Jim worked for various land surveying firms in the 22 years between his very first surveying job in 1986 and the Market Crash of 2008 at which time his life and the lives of his growing family completely changed. After having been let go from his latest position with no new opportunities in sight, Jim and Lori found no reason not to start their own land surveying business.

Combining Jim’s decades of experience and Lori’s administrative genius, the two founded a small land surveying firm which would dedicate itself to providing Nashville with the “highest-quality land surveying services from field work to office work and everything in between” for the next decade, according to Jim Fisher.

Through the growth of their small business and connections to land surveyors all across the southeast, Lori and Jim established themselves as experienced, professional, and seasoned land surveying professionals.

The Fishers Today: Joining W&A Engineering

After nearly a decade on their own, Lori and Jim wanted to once again be a part of a larger firm. Though six firms sought to lure the power couple and their team, none stood out the way W&A Engineering did.
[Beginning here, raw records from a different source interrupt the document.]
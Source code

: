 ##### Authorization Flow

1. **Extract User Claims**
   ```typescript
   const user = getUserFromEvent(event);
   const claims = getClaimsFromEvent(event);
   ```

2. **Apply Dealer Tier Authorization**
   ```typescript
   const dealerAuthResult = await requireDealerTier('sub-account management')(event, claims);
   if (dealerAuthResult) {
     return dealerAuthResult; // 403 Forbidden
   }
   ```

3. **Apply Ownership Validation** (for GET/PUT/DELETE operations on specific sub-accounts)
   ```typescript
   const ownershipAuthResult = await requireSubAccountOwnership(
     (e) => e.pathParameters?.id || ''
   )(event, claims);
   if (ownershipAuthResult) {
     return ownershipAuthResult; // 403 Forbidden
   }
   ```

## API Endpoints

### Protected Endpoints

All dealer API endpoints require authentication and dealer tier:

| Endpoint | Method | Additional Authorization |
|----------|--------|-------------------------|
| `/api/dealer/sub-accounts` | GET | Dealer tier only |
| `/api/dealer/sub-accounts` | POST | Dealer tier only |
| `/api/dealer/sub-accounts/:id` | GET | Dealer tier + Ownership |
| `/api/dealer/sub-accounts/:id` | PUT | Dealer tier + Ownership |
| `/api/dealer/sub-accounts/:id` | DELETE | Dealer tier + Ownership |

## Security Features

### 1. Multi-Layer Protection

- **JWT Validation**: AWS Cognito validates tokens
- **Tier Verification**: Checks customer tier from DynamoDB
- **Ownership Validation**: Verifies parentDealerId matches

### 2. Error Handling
“W&A is up to the standards we live by and built our own business by. I’ve got 35 years of experience. I’ve worked at a number of different firms, and this is the first time I’ve felt home,” Jim said.
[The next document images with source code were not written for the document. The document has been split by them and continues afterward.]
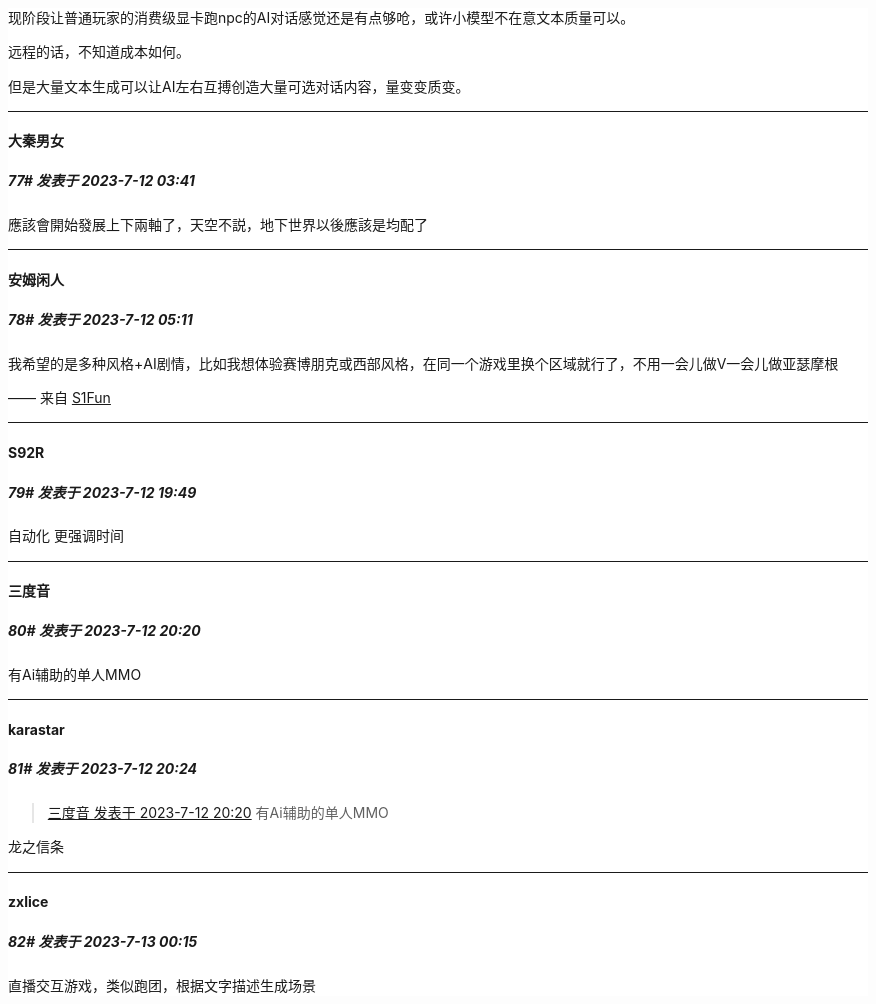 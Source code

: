 现阶段让普通玩家的消费级显卡跑npc的AI对话感觉还是有点够呛，或许小模型不在意文本质量可以。

远程的话，不知道成本如何。

但是大量文本生成可以让AI左右互搏创造大量可选对话内容，量变变质变。


*****

####  大秦男女  
##### 77#       发表于 2023-7-12 03:41

應該會開始發展上下兩軸了，天空不説，地下世界以後應該是均配了


*****

####  安姆闲人  
##### 78#       发表于 2023-7-12 05:11

我希望的是多种风格+AI剧情，比如我想体验赛博朋克或西部风格，在同一个游戏里换个区域就行了，不用一会儿做V一会儿做亚瑟摩根

—— 来自 [S1Fun](https://s1fun.koalcat.com)


*****

####  S92R  
##### 79#       发表于 2023-7-12 19:49

自动化 更强调时间


*****

####  三度音  
##### 80#       发表于 2023-7-12 20:20

有Ai辅助的单人MMO


*****

####  karastar  
##### 81#       发表于 2023-7-12 20:24

<blockquote><a href="httphttps://bbs.saraba1st.com/2b/forum.php?mod=redirect&amp;goto=findpost&amp;pid=61642384&amp;ptid=2143383" target="_blank">三度音 发表于 2023-7-12 20:20</a>
有Ai辅助的单人MMO</blockquote>
龙之信条


*****

####  zxlice  
##### 82#       发表于 2023-7-13 00:15

直播交互游戏，类似跑团，根据文字描述生成场景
“It felt like a family reunion. Adam told us when we signed, ‘You’re coming home,’” Lori added.

The Adam referenced is, of course, W&A Nashville’s Director of Land Surveying Adam Bledsoe with Adam Bledsoe being the son of Registered Land Surveyor Ben Bledsoe for whom Jim worked at his very first land surveying job.

Today, Jim and Lori are dedicating themselves to furthering their unique methodology, building better communities across the Greater Nashville Area, and mentoring the next generation of land surveyors.

While W&A Engineering welcomes several surveying interns each year, however, the industry as a whole is losing more land surveyors each year than are joining the industry.

Changing Industry, Growing Career Opportunities

The number of land surveyors working in the United States is projected to grow only 2 percent from 2020 to 2030, according to the US Bureau of Labor Statistics. With the Bureau’s average growth for an industry reported at 7.7 percent, the land surveying industry is growing three to five times slower than all other industries.

Though the growth of this industry is expected to be much slower than average, there are still an average 4,000 openings for surveyors expected each year over the next decade.

Most of these openings are expected to be the result of currently-employed land surveyors transferring to different occupations or exiting the labor force altogether. Despite this stunted growth, land surveyors will continue to be very much needed to certify boundary lines, work on resource extraction projects, and review sites for construction.

Today, land surveying remains the cornerstone of land development and design and continues to be a sustainable profession for those wanting to live a life of adventure and exploration. With industry trends favoring growth decline and retirement, the industry’s demand for new tradespeople is more pressing than ever.

It is exactly this new generation of in-demand tradespeople on whom Jim, Lori, and W&A are focused on offering on-the-job training and career mentorship for those interested in learning land surveying.

“I started surveying in 1986 and had never heard of land surveying before… I go to work every day, and I love my job, love my wife, and love the people I work with,” Jim said. “We want to share our love for the industry with the next generation.”

With the only prerequisite being a high school diploma and thousands of jobs available for motivated, hard-working young people, surveying offers countless opportunities for those joining the labor force.

“If you’re looking for an adventure, a treasure hunt, and having pride in your work, consider land surveying,” Lori added.